Chinese Culture and Community Service Center (CCACC)
9366 Gaither Road, Gaithersburg, MD 20877 • (301) 820-7200 • ccacc-dc.org
Founded 1982. One of the largest grassroots Chinese organizations in the Washington metro area, serving over 100,000 beneficiaries per year. Divisions include an Art Gallery, education programs, health and human services, an Adult Day Healthcare Center (founded 2008, the only nonprofit Chinese-community day healthcare center in Maryland, open 7 days/week with bilingual nurses), home care, and the Evergreen Senior Program (900+ members, 100+ volunteers, nutrition meals). For new Cantonese immigrants, CCACC is the most immediately useful institution — particularly its bilingual healthcare services and senior programs for elderly family members with limited English.
More Organizations
- 1882 Foundation — 508 I Street NW, DC. Founded 2012. Educates the public about the Chinese Exclusion Laws (1882). Runs “Talk Story” oral history events and the “Flashback Chinatown” video series documenting DC Chinatown history. The primary organization preserving the Cantonese community’s historical record. 1882foundation.org
- OCA — Asian Pacific American Advocates (DC Chapter) — Founded 1973 in Washington, DC — the flagship chapter. Originally established to give Chinese Americans a national political voice (comparable to NAACP for African Americans). 100+ chapters nationally. Programs include MAPP (Mentoring Asian Pacific Professionals), voter registration, and educational advocacy. ocadc.org
- Save Chinatown Solidarity Network DC (SCSN) — Advocacy against displacement of remaining Chinese businesses and residents.

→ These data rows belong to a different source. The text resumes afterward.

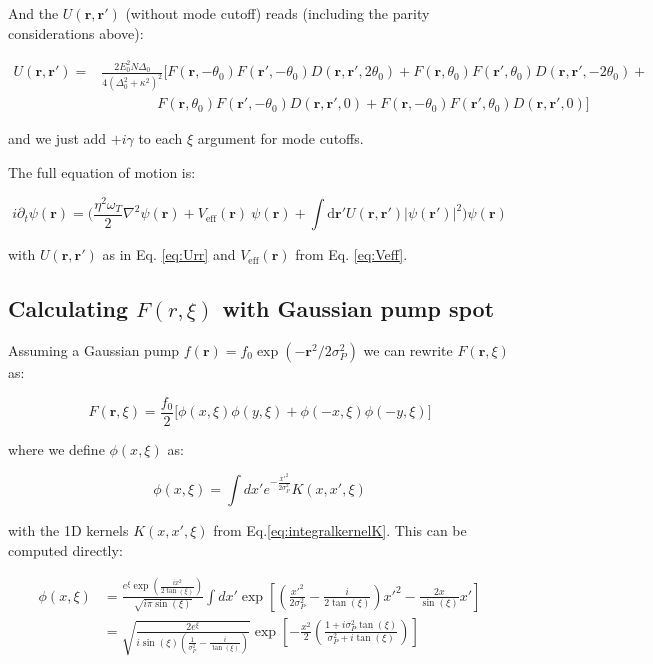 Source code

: \documentclass[a4paper,nobalancelastpage]{revtex4-1}
\newcommand{\vect}[1]{\bm{#1}}
\newcommand{\abs}[1]{\lvert #1 \rvert}
\begin{document}
And the $U(\vect{r},\vect{r}')$ (without mode cutoff) reads (including the parity considerations above):

\begin{align}
\label{eq:Urr}
U(\vect{r},\vect{r}')=&\frac{ 2E^2_0 N \Delta_0 }{4(\Delta_0^2+\kappa^2)^2} 
\bigg[
F(\vect{r},-\theta_0)F(\vect{r}',-\theta_0)D(\vect{r},\vect{r}',2\theta_0) 
+ F(\vect{r},\theta_0)F(\vect{r}',\theta_0)D(\vect{r},\vect{r}',-2\theta_0) +\nonumber \\ &  \qquad \qquad 
F(\vect{r},\theta_0)F(\vect{r}',-\theta_0)D(\vect{r},\vect{r}',0)
+ F(\vect{r},-\theta_0)F(\vect{r}',\theta_0)D(\vect{r},\vect{r}',0)
\bigg]
\end{align}

and we just add $+i\gamma$ to each $\xi$ argument for mode cutoffs.

The full equation of motion is:

\begin{equation}
i \partial_t \psi(\vect{r})= \bigg( 
\frac{\eta^2 \omega_T}{2}\nabla^2 \psi(\vect{r}) + V_{\text{eff}} (\vect{r}) \ \psi(\vect{r})+\int \mathrm{d} \vect{r}' U(\vect{r},\vect{r}') \abs{\psi(\vect{r}')}^2
\bigg) \psi(\vect{r})
\end{equation}

with $U(\vect{r},\vect{r}')$ as in Eq. \ref{eq:Urr} and $V_{\text{eff}}(\vect{r})$ from Eq. \ref{eq:Veff}.

\subsection{Calculating $F(r,\xi)$ with Gaussian pump spot}

Assuming a Gaussian pump $f(\vect{r})=f_0 \exp{(-\vect{r}^2/2\sigma_P^2)}$ we can rewrite $F(\textbf{r},\xi)$ as:

\begin{equation}
F(\textbf{r},\xi)=\frac{f_0}{2} \bigg[ 
\phi(x,\xi)\phi(y,\xi)+\phi(-x,\xi)\phi(-y,\xi)
\bigg]
\end{equation}

where we define $\phi(x,\xi)$ as:

\begin{equation}
\phi(x,\xi)=\int dx' e^{-\frac{x'^2}{2 \sigma_P^2}} K(x,x',\xi)
\end{equation}

with the 1D kernels $K(x,x',\xi)$ from Eq.\ref{eq:integralkernelK}. This can be computed directly:

\begin{align}
\phi(x,\xi) &=\frac{e^{\xi}\exp{\left(\frac{i x^2}{2 \tan(\xi)} \right) }}
{\sqrt{i \pi \sin(\xi)}}  \int dx' \exp{\left[ 
\left( \frac{x'^2}{2 \sigma_P^2}-\frac{i }{2 \tan(\xi)} 
\right) x'^2
-\frac{2 x }{\sin(\xi)}x'
\right] } \nonumber \\
&=
\sqrt{\frac{2 e^{\xi}}{i \sin(\xi) \left( \frac{1}{\sigma_P^2}-\frac{i}{\tan(\xi)} \right)}}
\exp{\left[ -\frac{x^2}{2} \left( \frac{1+i \sigma_P^2 \tan(\xi)}{\sigma_P^2+i \tan(\xi)}  \right) \right]}
\end{align}
\end{document}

Led opposition to the Marriott Tribute Hotel that displaced Full Kee. Demands include $550,000 annual District budget for legacy small businesses (4x current allocation). savechinatowndc.org
- Monte Jade Science & Technology Association — DC Chapter (MJDC) — Resources for starting, funding, and growing high-tech businesses in the Asian American community. Seminars, networking, conferences for Chinese American entrepreneurs and professionals. montejadedc.org
Cantonese Churches & Temples
Chinese Community Church of Washington, DC (est. 1935)
500 I Street NW, Room 107, Washington, DC 20001 • (202) 898-0061 • cccdc.com
The oldest church dedicated to the Chinese community in Washington DC, and the last one still operating in Chinatown. Founded in 1935, it originally offered bilingual services in English and Cantonese, reflecting the Cantonese origins of DC’s Chinatown. Today: Cantonese service at 9:30 AM, Mandarin at 10:45 AM, English at 11:00 AM. Nondenominational Protestant. The church has continuously served the community through every phase of Chinatown’s decline and remains a gathering point for Cantonese-speaking seniors who still live in or near the neighborhood.
Montgomery Chinese Baptist Church
12221 Veirs Mill Road, Silver Spring, MD 20906 • mcbc-md.org
Founded 1988 as a purely Cantonese-speaking congregation. Meets in the fellowship hall beneath Viers Mill Baptist Church. Cantonese Pastor Jacob Ho leads services in Chinese with Cantonese preaching and Mandarin translation; English Pastor John Lam leads English services (added 2020). The church’s evolution from Cantonese-only to trilingual tracks the community’s own demographic shift.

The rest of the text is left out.